É a primeira vez que aparece na obra de Carrero um narrador que está completamente envolvido da história que conta: o formato de confissões faz de Félix um desses personagens que apresenta uma trama ao leitor, mas que falha em ser objetivo e se revela ainda mais nas próprias entrelinhas. O livro é construído através do tema da culpa – fruto das angústia do próprio autor com a vida desregrada que levava – e por um susto: um enfarte do pulmão. Em um sonho logo depois, um amigo veio lhe dizer que teria só 15 dias de vida. A partir daí, tentou escrever uma novela, A dupla face do baralho, que começa com uma frase sintomática: “Eu estou aqui sentado na calçada da minha casa, vestido todo de branco, esperando a morte”. O livro durou mais do que 15 dias para ser feito, claro, mas reflete esse ponto de partida.

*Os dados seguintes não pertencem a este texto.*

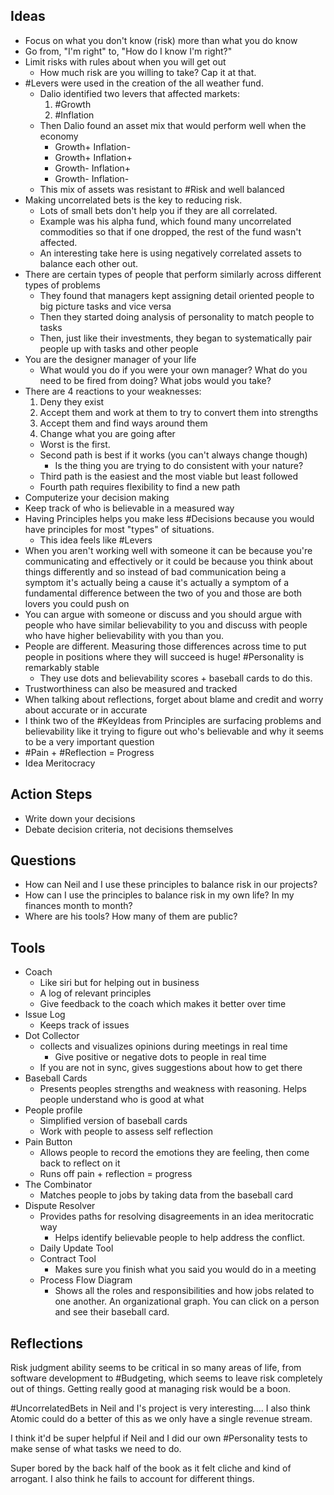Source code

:## Ideas

- Focus on what you don't know (risk) more than what you do know
- Go from, "I'm right" to, "How do I know I'm right?"
- Limit risks with rules about when you will get out
	- How much risk are you willing to take? Cap it at that.
- #Levers were used in the creation of the all weather fund. 
	- Dalio identified two levers that affected markets:
		1. #Growth
		2. #Inflation
	- Then Dalio found an asset mix that would perform well when the economy
		- Growth+ Inflation-
		- Growth+ Inflation+
		- Growth- Inflation+
		- Growth- Inflation-
	- This mix of assets was resistant to #Risk and well balanced
- Making uncorrelated bets is the key to reducing risk. 
	- Lots of small bets don't help you if they are all correlated. 
	- Example was his alpha fund, which found many uncorrelated commodities so that if one dropped, the rest of the fund wasn't affected. 
	- An interesting take here is using negatively correlated assets to balance each other out. 
- There are certain types of people that perform similarly across different types of problems
	- They found that managers kept assigning detail oriented people to big picture tasks and vice versa
	- Then they started doing analysis of personality to match people to tasks
	- Then, just like their investments, they began to systematically pair people up with tasks and other people
- You are the designer manager of your life
	- What would you do if you were your own manager? What do you need to be fired from doing? What jobs would you take?
- There are 4 reactions to your weaknesses:
	1. Deny they exist
	2. Accept them and work at them to try to convert them into strengths
	3. Accept them and find ways around them
	4. Change what you are going after
	- Worst is the first. 
	- Second path is best if it works (you can't always change though)
		- Is the thing you are trying to do consistent with your nature?
	- Third path is the easiest and the most viable but least followed
	- Fourth path requires flexibility to find a new path
- Computerize your decision making
- Keep track of who is believable in a measured way
- Having Principles helps you make less #Decisions because you would have principles for most "types" of situations. 
	- This idea feels like #Levers 
- When you aren't working well with someone it can be because you're communicating and effectively or it could be because you think about things differently and so instead of bad communication being a symptom it's actually being a cause it's actually a symptom of a fundamental difference between the two of you and those are both lovers you could push on
- You can argue with someone or discuss and you should argue with people who have similar believability to you and discuss with people who have higher believability with you than you.
- People are different. Measuring those differences across time to put people in positions where they will succeed is huge! #Personality is remarkably stable
	- They use dots and believability scores + baseball cards to do this. 
- Trustworthiness can also be measured and tracked
-  When talking about reflections, forget about blame and credit and worry about accurate or in accurate
-  I think two of the #KeyIdeas from Principles are surfacing problems and believability like it trying to figure out who's believable and why it seems to be a very important question
-  #Pain + #Reflection = Progress
-  Idea Meritocracy


## Action Steps
- Write down your decisions
- Debate decision criteria, not decisions themselves


## Questions
- How can Neil and I use these principles to balance risk in our projects?
- How can I use the principles to balance risk in my own life? In my finances month to month?
- Where are his tools? How many of them are public?

## Tools
- Coach
	- Like siri but for helping out in business
	- A log of relevant principles
	- Give feedback to the coach which makes it better over time
- Issue Log	
	- Keeps track of issues
- Dot Collector
	- collects and visualizes opinions during meetings in real time
		- Give positive or negative dots to people in real time
	- If you are not in sync, gives suggestions about how to get there
- Baseball Cards
	- Presents peoples strengths and weakness with reasoning. Helps people understand who is good at what
- People profile
	- Simplified version of baseball cards
	- Work with people to assess self reflection
- Pain Button
	- Allows people to record the emotions they are feeling, then come back to reflect on it
	- Runs off pain + reflection = progress
- The Combinator 
	- Matches people to jobs by taking data from the baseball card
- Dispute Resolver
	- Provides paths for resolving disagreements in an idea meritocratic way
		- Helps identify believable people to help address the conflict. 
	- Daily Update Tool
	- Contract Tool
		- Makes sure you finish what you said you would do in a meeting
	- Process Flow Diagram
		- Shows all the roles and responsibilities and how jobs related to one another. An organizational graph. You can click on a person and see their baseball card.

## Reflections
Risk judgment ability seems to be critical in so many areas of life, from software development to #Budgeting, which seems to leave risk completely out of things. Getting really good at managing risk would be a boon. 

#UncorrelatedBets in Neil and I's project is very interesting.... I also think Atomic could do a better of this as we only have a single revenue stream. 

I think it'd be super helpful if Neil and I did our own #Personality tests to make sense of what tasks we need to do. 

Super bored by the back half of the book as it felt cliche and kind of arrogant. I also think he fails to account for different things. 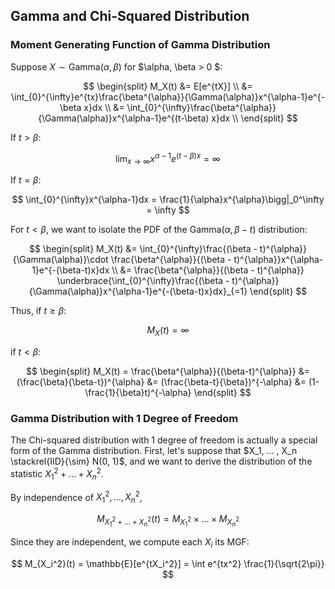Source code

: ## Gamma and Chi-Squared Distribution
### Moment Generating Function of Gamma Distribution
Suppose $X \sim \text{Gamma}(\alpha, \beta)$ for $\alpha, \beta > 0 $:

$$
\begin{split}
M_X(t) 
&= E[e^{tX}] \\
&= \int_{0}^{\infty}e^{tx}\frac{\beta^{\alpha}}{\Gamma(\alpha)}x^{\alpha-1}e^{-\beta x}dx \\
&= \int_{0}^{\infty}\frac{\beta^{\alpha}}{\Gamma(\alpha)}x^{\alpha-1}e^{(t-\beta) x}dx \\
\end{split}
$$

If $t > \beta$:

$$
\lim_{x \to \infty} x^{\alpha-1}e^{(t-\beta)x} = \infty
$$

If $t = \beta$:

$$
\int_{0}^{\infty}x^{\alpha-1}dx = \frac{1}{\alpha}x^{\alpha}\bigg|_0^\infty = \infty
$$

For $t < \beta$, we want to isolate the PDF of the Gamma($\alpha, \beta-t$) distribution:

$$
\begin{split}
M_X(t) 
&= \int_{0}^{\infty}\frac{(\beta - t)^{\alpha}}{\Gamma(\alpha)}\cdot \frac{\beta^{\alpha}}{(\beta - t)^{\alpha}}x^{\alpha-1}e^{-(\beta-t)x}dx \\
&= \frac{\beta^{\alpha}}{(\beta - t)^{\alpha}} \underbrace{\int_{0}^{\infty}\frac{(\beta - t)^{\alpha}}{\Gamma(\alpha)}x^{\alpha-1}e^{-(\beta-t)x}dx}_{=1}
\end{split}
$$

Thus, if $t \geq \beta$:

$$
M_X(t) = \infty
$$

if $t < \beta$:

$$
\begin{split}
M_X(t) = \frac{\beta^{\alpha}}{(\beta-t)^{\alpha}}
&= (\frac{\beta}{\beta-t})^{\alpha}
&= (\frac{\beta-t}{\beta})^{-\alpha}
&= (1-\frac{1}{\beta}t)^{-\alpha}
\end{split}
$$

### Gamma Distribution with 1 Degree of Freedom

The Chi-squared distribution with 1 degree of freedom is actually a special form of the Gamma distribution. First, let's suppose that $X_1, ... , X_n \stackrel{IID}{\sim} N(0, 1)$, and we want to derive the distribution of the statistic $X_1^2 + ... + X_n^2$. 

By independence of $X_1^2, ... , X_n^2$,

$$
M_{X_1^2 + ... + X_n^2}(t) = M_{X_1^2} \times ... \times M_{X_n^2}
$$

Since they are independent, we compute each $X_i$ its MGF:

$$
M_{X_i^2}(t) = \mathbb{E}[e^{tX_i^2}] = \int e^{tx^2} \frac{1}{\sqrt{2\pi}}
$$

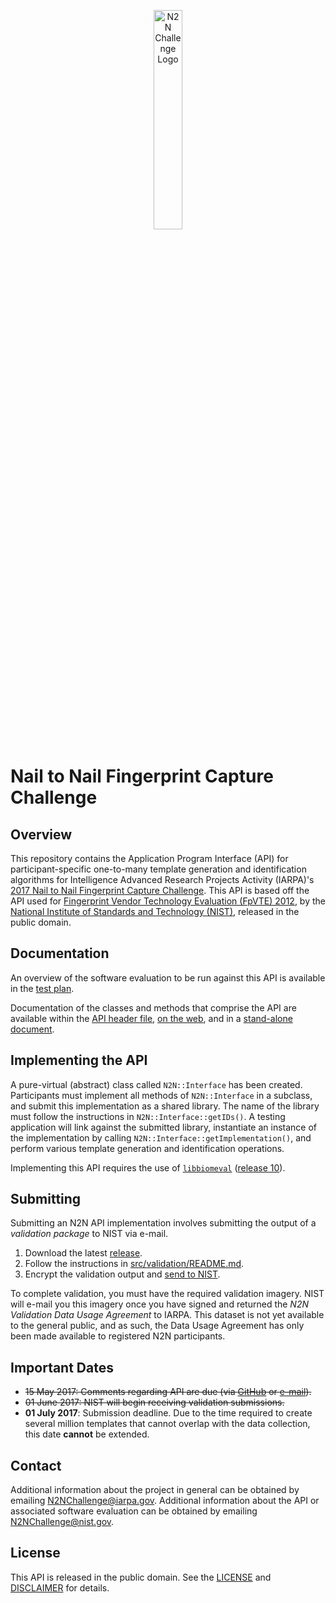 <p align="center"><img src="http://nigos.nist.gov:8080/nist/n2n_logo_white.svg.gz" title="N2N Challenge" alt="N2N Challenge Logo" width=30%"></p>

Nail to Nail Fingerprint Capture Challenge
==========================================

Overview
--------
This repository contains the Application Program Interface (API) for
participant-specific one-to-many template generation and identification
algorithms for Intelligence Advanced Research Projects Activity (IARPA)'s
[2017 Nail to Nail Fingerprint Capture Challenge](
https://www.iarpa.gov/challenges/n2n/n2n.html).
This API is based off the API used for
[Fingerprint Vendor Technology Evaluation (FpVTE) 2012](
https://www.nist.gov/itl/iad/image-group/fpvte-2012),
by the [National Institute of Standards and Technology (NIST)](
https://www.nist.gov/itl/iad/image-group), released in the public domain.

Documentation
-------------
An overview of the software evaluation to be run against this API is available
in the [test plan](
https://github.com/usnistgov/IARPA-N2N/blob/master/doc/testplan/testplan.pdf).

Documentation of the classes and methods that comprise the API are available
within the [API header file](
https://github.com/usnistgov/IARPA-N2N/blob/master/src/include/n2n.h),
[on the web](https://pages.nist.gov/IARPA-N2N), and in a [stand-alone document](
https://github.com/usnistgov/IARPA-N2N/blob/master/doc/n2n_api.pdf).

Implementing the API
--------------------
A pure-virtual (abstract) class called `N2N::Interface` has been created.
Participants must implement all methods of `N2N::Interface` in a subclass, and
submit this implementation as a shared library. The name of the library must
follow the instructions in `N2N::Interface::getIDs()`. A testing application
will link against the submitted library, instantiate an instance of the
implementation by calling `N2N::Interface::getImplementation()`, and perform
various template generation and identification operations.

Implementing this API requires the use of
[`libbiomeval`](https://github.com/usnistgov/BiometricEvaluation) ([release 10](
https://github.com/usnistgov/BiometricEvaluation/releases/tag/v10.0)).

Submitting
----------
Submitting an N2N API implementation involves submitting the output of a
*validation package* to NIST via e-mail.

  1. Download the latest [release](
     https://github.com/usnistgov/IARPA-N2N/releases).
  2. Follow the instructions in [src/validation/README.md](
     https://github.com/usnistgov/IARPA-N2N/blob/master/src/validation/README.md).
  3. Encrypt the validation output and [send to NIST](
     mailto:N2NChallenge@nist.gov).

To complete validation, you must have the required validation imagery. NIST will
e-mail you this imagery once you have signed and returned the *N2N Validation
Data Usage Agreement* to IARPA. This dataset is not yet available to the general
public, and as such, the Data Usage Agreement has only been made available to
registered N2N participants.

Important Dates
---------------
 * ~~15 May 2017: Comments regarding API are due (via [GitHub](
                https://github.com/usnistgov/IARPA-N2N/issues) or [e-mail](
                mailto:N2NChallenge@nist.gov)).~~
 * ~~01 June 2017: NIST will begin receiving validation submissions.~~
 * **01 July 2017**: Submission deadline. Due to the time required to create several
                 million templates that cannot overlap with the data collection,
                 this date **cannot** be extended.

Contact
-------
Additional information about the project in general can be obtained by emailing
N2NChallenge@iarpa.gov. Additional information about the API or associated
software evaluation can be obtained by emailing N2NChallenge@nist.gov.

License
-------
This API is released in the public domain. See the
[LICENSE](https://github.com/usnistgov/IARPA-N2N/blob/master/LICENSE.md) and
[DISCLAIMER](https://github.com/usnistgov/IARPA-N2N/blob/master/DISCLAIMER.md)
for details.

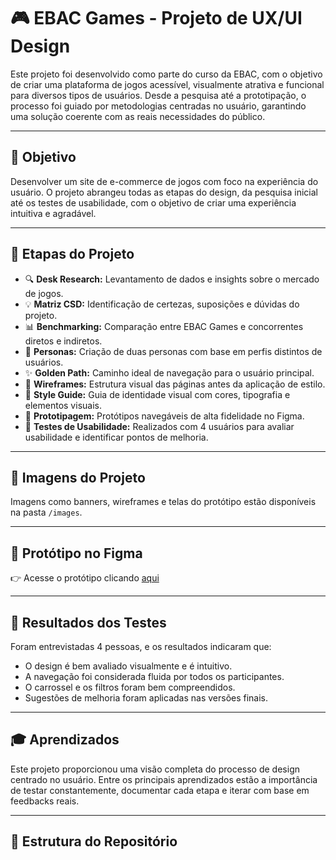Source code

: # 🎮 EBAC Games - Projeto de UX/UI Design

Este projeto foi desenvolvido como parte do curso da EBAC, com o objetivo de criar uma plataforma de jogos acessível, visualmente atrativa e funcional para diversos tipos de usuários. Desde a pesquisa até a prototipação, o processo foi guiado por metodologias centradas no usuário, garantindo uma solução coerente com as reais necessidades do público.

---

## 🎯 Objetivo

Desenvolver um site de e-commerce de jogos com foco na experiência do usuário. O projeto abrangeu todas as etapas do design, da pesquisa inicial até os testes de usabilidade, com o objetivo de criar uma experiência intuitiva e agradável.

---

## 🧩 Etapas do Projeto

- 🔍 **Desk Research:** Levantamento de dados e insights sobre o mercado de jogos.
- 💡 **Matriz CSD:** Identificação de certezas, suposições e dúvidas do projeto.
- 📊 **Benchmarking:** Comparação entre EBAC Games e concorrentes diretos e indiretos.
- 👤 **Personas:** Criação de duas personas com base em perfis distintos de usuários.
- ✨ **Golden Path:** Caminho ideal de navegação para o usuário principal.
- 🧱 **Wireframes:** Estrutura visual das páginas antes da aplicação de estilo.
- 🎨 **Style Guide:** Guia de identidade visual com cores, tipografia e elementos visuais.
- 🧪 **Prototipagem:** Protótipos navegáveis de alta fidelidade no Figma.
- 🧭 **Testes de Usabilidade:** Realizados com 4 usuários para avaliar usabilidade e identificar pontos de melhoria.

---

## 📸 Imagens do Projeto

Imagens como banners, wireframes e telas do protótipo estão disponíveis na pasta `/images`.

---

## 🔗 Protótipo no Figma

👉 Acesse o protótipo clicando [aqui](https://www.figma.com/proto/vDnrIzRIxiuee5vzGwYCeN/Wireframe-EBAC-Games?node-id=31-200&t=VHfd1evRmgQcCzol-1)

---

## 🧪 Resultados dos Testes

Foram entrevistadas 4 pessoas, e os resultados indicaram que:
- O design é bem avaliado visualmente e é intuitivo.
- A navegação foi considerada fluida por todos os participantes.
- O carrossel e os filtros foram bem compreendidos.
- Sugestões de melhoria foram aplicadas nas versões finais.

---

## 🎓 Aprendizados

Este projeto proporcionou uma visão completa do processo de design centrado no usuário. Entre os principais aprendizados estão a importância de testar constantemente, documentar cada etapa e iterar com base em feedbacks reais.

---

## 📂 Estrutura do Repositório

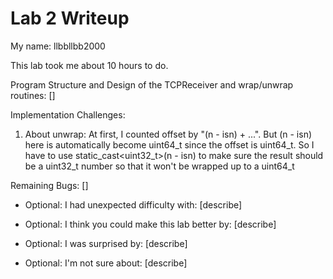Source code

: Lab 2 Writeup
=============

My name: llbbllbb2000

This lab took me about 10 hours to do. 

Program Structure and Design of the TCPReceiver and wrap/unwrap routines:
[]

Implementation Challenges:
1. About unwrap: At first, I counted offset by "(n - isn) + ...". But (n - isn) here is automatically become uint64_t since the offset is uint64_t. So I have to use static_cast<uint32_t>(n - isn) to make sure the result should be a uint32_t number so that it won't be wrapped up to a uint64_t

Remaining Bugs:
[]

- Optional: I had unexpected difficulty with: [describe]

- Optional: I think you could make this lab better by: [describe]

- Optional: I was surprised by: [describe]

- Optional: I'm not sure about: [describe]
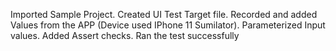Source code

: Imported Sample Project.
Created UI Test Target file.
Recorded and added Values from the APP (Device used IPhone 11 Sumilator).
Parameterized Input values.
Added Assert checks.
Ran the test successfully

Para o crítico literário Rafael Monteiro, que estudou a loucura nas obras de Carrero na sua dissertação de mestrado, A dupla face do baralho é um livro importante para se entender a trajetória do escritor. “É um dos últimos momentos em que Salgueiro está em foco na sua literatura. Aqui, Carrero já escreve como um nome respaldado, com quase dez anos de carreira”, comenta o pesquisador. Outra singularidade está explícita já no título: é a primeira vez que o autor trabalha a questão da duplicidade nos seus personagens.
“Félix Gurgel é um homem que resgata sua vida. Ele teve a oportunidade de fazer e acontecer, foi cruel até. Só tem a possibilidade de se humanizar quando conhece Camilo, filho de uma mulher que se torna sua amante, que é meio ‘amalucado’ e foi até vítima de Gurgel. É quando ele chega a se arrepender”, descreve Rafael. Para ele, o foco do livro é o poder e os desmandos que surgem com ele.
INICIAL
A dupla face do baralho ainda se localiza numa fase mais armorial da literatura de Carrero – ainda que o autor faça questão de lembrar que nunca abandonou o movimento criado por Ariano Suassuna. “As pessoas confundem o regionalismo com o armorial, mas é muito diferente. O regionalismo é conteudistas, passa muito pela sociologia. O armorial busca se ligar à estética, pretende a criação de uma obra artística de alto nível a partir de fontes populares de todos os lugares do País”, conta o escritor de Salgueiro.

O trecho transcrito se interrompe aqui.